● **The problem**
The answer is the line that contains "<br> départ" followed by every later line of the entries below, each repeated exactly, and nothing else.

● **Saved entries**
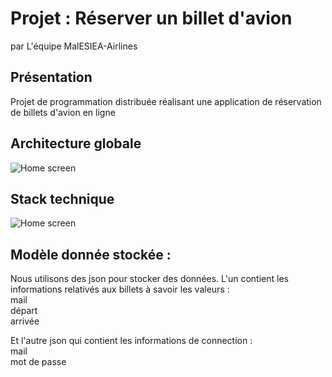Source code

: # Projet : Réserver un billet d'avion

 par L'équipe MalESIEA-Airlines

## Présentation
Projet de programmation distribuée réalisant une application de réservation de billets d'avion en ligne

## Architecture globale 

![Home screen](https://image.noelshack.com/fichiers/2020/50/7/1607852380-archivrai.png)

## Stack technique 

![Home screen](https://image.noelshack.com/fichiers/2020/50/7/1607852380-archi.png)

## Modèle donnée stockée :

Nous utilisons des json pour stocker des données. L'un contient les informations relativés aux billets à savoir les valeurs :
<br> mail
<br> départ
<br> arrivée

Et l'autre json qui contient les informations de connection : 
<br> mail 
<br> mot de passe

● **Answer section**
<br> départ
<br> arrivée

Et l'autre json qui contient les informations de connection : 
<br> mail 
<br> mot de passe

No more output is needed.